Os processos e fluxos de distribuição de conteúdos, assim como a manutenção de territórios de forças amplificadoras da influência de instituições, representam eixo norteador para a atuação das empresas de comunicação no século XXI, quando o suporte de plataformas e tecnologias são utilizadas para potencializar a escala do negócio. Em contrapartida, alternativas comunitárias de jornalismo buscam reacomodar sua atuação na escala de influência e envolvimento dos indivíduos, porém estão sujeitas às regras proporcionadas pela tecnologia na era do capitalismo dos dados.


Mesmo diante da potencialidade do jornalismo informativo moderno (GENRO FILHO, 1987), é inegável que discursos e negociações adquirem maior complexidade com a reconfiguração do espaço e do tempo à medida que novas mídias e tecnologias são estabelecidas. Assim, as “asperezas” da prática jornalística parecem ser exponencialmente evidenciadas, enquanto debates discorrem o possível distanciamento entre a construção crítica do conhecimento e os aspectos inerentes à produção de notícias.


Para Gramsci, a proximidade entre os intelectuais e o povo é uma proposta capaz de difundir conhecimento, reconfigurar o senso comum e forjar uma práxis que a partir do pensamento crítico viabilize a ação. O autor marxista, que também atuou como jornalista ao longo de sua carreira profissional, reforça que todos os homens são intelectuais, embora nem todos desempenhem a função de intelectuais (GRAMSCI, 2001, p.18). Crítico árduo do jornalismo e, também, apaixonado pelo potencial da profissão, Gramsci elaborou análises aprofundadas sobre o papel dos intelectuais para a mobilização política. Escritos há quase 90 anos, os estudos de Gramsci proporcionam contribuições para o campo, sobretudo para o jornalismo alternativo comunitário.

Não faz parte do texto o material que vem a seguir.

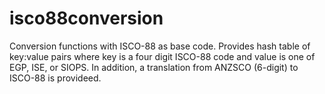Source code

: # isco88conversion
Conversion functions with ISCO-88 as base code. Provides hash table of key:value pairs where key is a four digit ISCO-88 code and value 
is one of EGP, ISE, or SIOPS. In addition, a translation from ANZSCO (6-digit) to ISCO-88 is provideed.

Cabe salientar que política e economia são duas faces da mesma moeda onde Estado, mercado e sociedade (DUARTE,2009) atuam como atores inseridos na construção do tecido social. E as práticas sociais rotineiras adquirem dimensões diferenciadas com a convergência e o uso de sites de redes sociais.


Nesse cenário de convergência midiática e suposta multiplicação de vozes, adquire maior importância o desenvolvimento de estudos sobre o jornalismo comunitário enquanto prática que proporcione identificação de caminhos a serem percorridos para a construção de conhecimento e de pensamento crítica da sociedade.


Enquanto fonte de expressão de suas relações sociais, o indivíduo em diálogo com a(s) comunidade(s) pode encontrar no jornalismo a configuração de estrutura comunicacional que a partir do cotidiano rompa com a alienação. Embora no cotidiano se configure a alienação, há também “margens de movimento” (Heller, 2000) que possibilitam o rompimento com o estado de inércia.


A alienação direcionada a algo, assim como o desconhecimento ou o desinteresse das relações estabelecidas impactam no desenvolvimento da humanidade. Porém, se a “vida cotidiana, de todas as esferas da realidade, é aquela que mais se presta à alienação” (HELLER, 2000, p.37), por outro, “embora constitua indubitavelmente um terreno propício à alienação, não é de nenhum modo necessariamente alienada” (HELLER, 2000, p.38) uma vez movimentos podem ocorrer nas atividades de pensar e agir.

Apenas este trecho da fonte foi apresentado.